Monday’s student intervention on the ABC’s generally soporific Q and A program did bring out some entrenched positions against standard government policy, notably on education. It was vital, firstly, that the protesters were of the Socialist Alternative, a student outfit that specialises in noise and effect as much as anything else. A bit derivative, if not selective on readings of the classic Left, they do at least keep busy in drumming up some noise on what are otherwise dour university campuses where education is less knowledge than commodity.
Compeer Tony Jones had to pretend to be outraged as the intervention unfolded with cries of “No cuts, no fees, no corporate universities” accompanied with the enthusiastic waving of a banner, suggesting that this was not how democracy was conducted. Such a comment begged the question how exactly democracy might be conducted if not in full view of a live audience broadcast to the nation.
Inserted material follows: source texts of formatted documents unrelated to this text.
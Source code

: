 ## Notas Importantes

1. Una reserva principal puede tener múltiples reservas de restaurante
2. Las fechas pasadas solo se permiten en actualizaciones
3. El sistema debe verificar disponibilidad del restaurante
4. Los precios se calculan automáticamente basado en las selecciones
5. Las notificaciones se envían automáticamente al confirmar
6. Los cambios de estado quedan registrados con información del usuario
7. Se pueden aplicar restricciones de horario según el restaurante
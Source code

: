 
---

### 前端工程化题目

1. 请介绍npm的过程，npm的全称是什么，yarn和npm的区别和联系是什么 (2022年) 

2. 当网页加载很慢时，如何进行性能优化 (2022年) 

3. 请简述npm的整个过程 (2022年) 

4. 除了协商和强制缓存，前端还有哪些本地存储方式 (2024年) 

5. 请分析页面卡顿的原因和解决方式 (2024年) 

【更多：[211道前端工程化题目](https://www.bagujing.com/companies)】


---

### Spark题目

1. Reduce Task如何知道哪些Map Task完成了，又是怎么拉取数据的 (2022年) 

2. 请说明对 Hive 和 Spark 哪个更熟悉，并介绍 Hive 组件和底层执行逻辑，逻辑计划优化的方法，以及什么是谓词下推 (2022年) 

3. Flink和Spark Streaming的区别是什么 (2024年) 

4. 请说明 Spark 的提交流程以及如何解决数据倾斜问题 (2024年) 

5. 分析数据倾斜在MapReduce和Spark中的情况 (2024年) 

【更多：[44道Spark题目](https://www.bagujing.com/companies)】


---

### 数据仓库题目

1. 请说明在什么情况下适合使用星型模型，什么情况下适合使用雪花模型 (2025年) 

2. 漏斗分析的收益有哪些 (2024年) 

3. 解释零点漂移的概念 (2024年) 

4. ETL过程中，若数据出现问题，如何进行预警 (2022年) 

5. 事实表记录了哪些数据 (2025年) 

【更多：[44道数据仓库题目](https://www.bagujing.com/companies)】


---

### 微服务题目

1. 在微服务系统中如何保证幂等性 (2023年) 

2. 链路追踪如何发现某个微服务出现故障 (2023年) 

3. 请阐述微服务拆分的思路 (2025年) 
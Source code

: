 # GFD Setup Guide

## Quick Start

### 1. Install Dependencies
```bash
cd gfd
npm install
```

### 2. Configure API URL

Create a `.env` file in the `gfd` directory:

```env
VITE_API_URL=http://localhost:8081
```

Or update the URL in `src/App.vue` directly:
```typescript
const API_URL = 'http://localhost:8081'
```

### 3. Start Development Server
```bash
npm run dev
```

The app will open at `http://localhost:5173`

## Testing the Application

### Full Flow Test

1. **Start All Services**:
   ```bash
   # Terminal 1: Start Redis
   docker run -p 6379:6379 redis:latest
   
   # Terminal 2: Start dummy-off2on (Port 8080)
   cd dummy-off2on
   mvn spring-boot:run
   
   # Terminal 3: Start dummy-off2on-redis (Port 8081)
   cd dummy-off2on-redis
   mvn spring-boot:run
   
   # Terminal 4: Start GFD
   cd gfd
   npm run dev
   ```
Then came the usual sneers that this was education well spent, a bunch of yahoos who served to make the education minister Christopher Pyne look rather better than otherwise. Even former speaker Anna Burke claimed that, “It was all a bit of a shemozzle, and I think it actually destroyed their message.”
The Australian Liberal Students’ Federation predictably found the involvement “disruptive and ferocious”, if one is to take the disgruntlement of Matthew Lesh, its spokesperson, seriously. “Tonight’s protests are an embarrassment to students, and do not in any sense represent the regular student body.”
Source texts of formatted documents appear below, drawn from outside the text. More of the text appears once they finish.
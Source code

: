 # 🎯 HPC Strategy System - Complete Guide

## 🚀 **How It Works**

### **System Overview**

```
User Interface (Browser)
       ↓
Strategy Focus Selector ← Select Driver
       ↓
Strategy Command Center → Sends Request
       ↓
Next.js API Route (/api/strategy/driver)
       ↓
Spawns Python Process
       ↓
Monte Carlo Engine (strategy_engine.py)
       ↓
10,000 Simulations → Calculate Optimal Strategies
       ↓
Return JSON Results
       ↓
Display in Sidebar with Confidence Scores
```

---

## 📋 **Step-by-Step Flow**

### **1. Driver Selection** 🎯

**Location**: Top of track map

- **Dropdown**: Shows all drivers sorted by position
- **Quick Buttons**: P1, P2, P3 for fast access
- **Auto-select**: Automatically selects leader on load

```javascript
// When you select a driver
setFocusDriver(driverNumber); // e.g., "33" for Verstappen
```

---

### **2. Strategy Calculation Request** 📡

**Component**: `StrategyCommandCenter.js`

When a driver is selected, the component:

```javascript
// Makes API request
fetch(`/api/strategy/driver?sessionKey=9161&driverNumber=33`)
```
Pyne, in fact, might be one of Australia’s most unpopular politicians, featuring in a social media explosion with such covering labels as “Christopher Pain”, “I ain’t got no Spyne”, and a range of other juicy trimmings. The AAP reported that, “Even a radical student protest couldn’t save the Minister for Education last night, after he was slaughtered on social media and in studio for the Liberal Party’s proposed changes to the education system, which include modelling the Australian system off the United States.”
Pyne is a convenient target, the usefully daft object of progressive scorn. What is easy to forget – and here Lesh may be closer to the mark than he realises – is that the entire industrialisation and marketing of universities has been taking place with some aggression since the Dawkins reforms of the 1990s. The reforms encouraged universities to be pegged to a market model, using such hideous terms as a “bottom line” and reducing funding where appropriate. Indeed, it made such students of the education system as the late Bob Bessant furious at what he regarded as a “subversion” university culture by an unsympathetic corporate agenda.
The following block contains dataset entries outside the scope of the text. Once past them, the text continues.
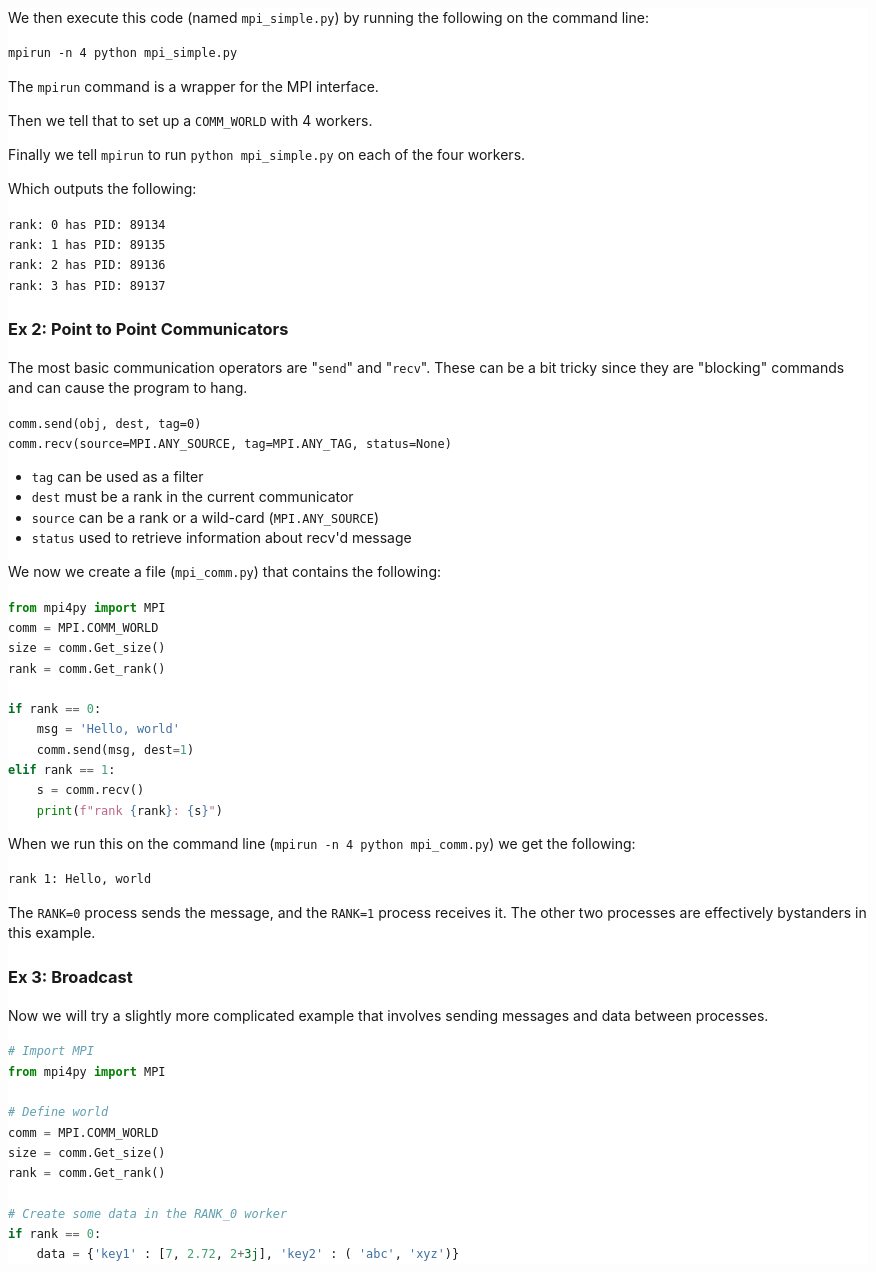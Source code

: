 We then execute this code (named `mpi_simple.py`) by running the following on the command line:

    mpirun -n 4 python mpi_simple.py

The `mpirun` command is a wrapper for the MPI interface.

Then we tell that to set up a `COMM_WORLD` with 4 workers.

Finally we tell `mpirun` to run `python mpi_simple.py` on each of the four workers.

Which outputs the following:

    rank: 0 has PID: 89134
    rank: 1 has PID: 89135
    rank: 2 has PID: 89136
    rank: 3 has PID: 89137


### Ex 2: Point to Point Communicators

The most basic communication operators are "`send`" and "`recv`". These can be a bit tricky since they are "blocking" commands and can cause the program to hang.

    comm.send(obj, dest, tag=0)
    comm.recv(source=MPI.ANY_SOURCE, tag=MPI.ANY_TAG, status=None)
- `tag` can be used as a filter
- `dest` must be a rank in the current communicator
- `source` can be a rank or a wild-card (`MPI.ANY_SOURCE`)
- `status` used to retrieve information about recv'd message

We now we create a file (`mpi_comm.py`) that contains the following:

```python
from mpi4py import MPI
comm = MPI.COMM_WORLD
size = comm.Get_size()
rank = comm.Get_rank()

if rank == 0:
    msg = 'Hello, world'
    comm.send(msg, dest=1)
elif rank == 1:
    s = comm.recv()
    print(f"rank {rank}: {s}")

```

When we run this on the command line (`mpirun -n 4 python mpi_comm.py`) we get the following:

    rank 1: Hello, world


The `RANK=0` process sends the message, and the `RANK=1` process receives it. The other two processes are effectively bystanders in this example.

### Ex 3: Broadcast

Now we will try a slightly more complicated example that involves sending messages and data between processes.
```python
# Import MPI
from mpi4py import MPI

# Define world
comm = MPI.COMM_WORLD
size = comm.Get_size()
rank = comm.Get_rank()

# Create some data in the RANK_0 worker
if rank == 0:
    data = {'key1' : [7, 2.72, 2+3j], 'key2' : ( 'abc', 'xyz')}
```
Enter, then, in all its ghastliness, the walking dead university manager, the corporatist who thinks, not in terms of humans so much as figures, who uses education rather disingenuously, as totem and unattainable utopia. Cash first; students an abysmal last. It is fair to say that the idea of any university these days being anything but a business freak show – freakish because it is neither entirely business oriented or based on education – is patently inaccurate. Pyne is mooting taking this project further, moving Australian education into an even more corporatised circus.
Such moves are patently ideological. Pyne took aim at Gonski and also decided to appoint advisers keen on a cultural sanitising of the Australian curriculum. An “orthodox” curriculum, at least in the Tory book of education policy, is one that is opposed to the left – hence the likes of Kevin Donnelly and business professor Ken Wiltshire getting their paws dirty with the new “reforms”.
Pyne is right to turn up his nose at the need of remedial courses in universities – by the time students get into the classrooms at the undergraduate level, a degree of competency should be assumed. But teaching these days requires the ditching of such assumptions. No doubt the more cute comment here would be that the students of Socialist Alternative could have done with some of that remedial treatment, given that their banner was unfurled the wrong way around.
Ironically, a deregulated education market will not necessarily improve the world as Pyne sees it. There is much to suggest it will get worse, with remedial courses increasing, rather than decreasing, in number. There are pressing inequalities as things stand. Degrees are being created that are designed to provide “links” to industry. Reading loads are being reduced. Packaged boutique education programs are being wheeled out. Weasel words govern academic meetings and committees, seeing students as capital fodder rather than subjects of learning. This is the disease fostered by the technocrats of the learning sector. All have collaborated to undermine the educational life of students. Pyne is simply ventriloquising that movement.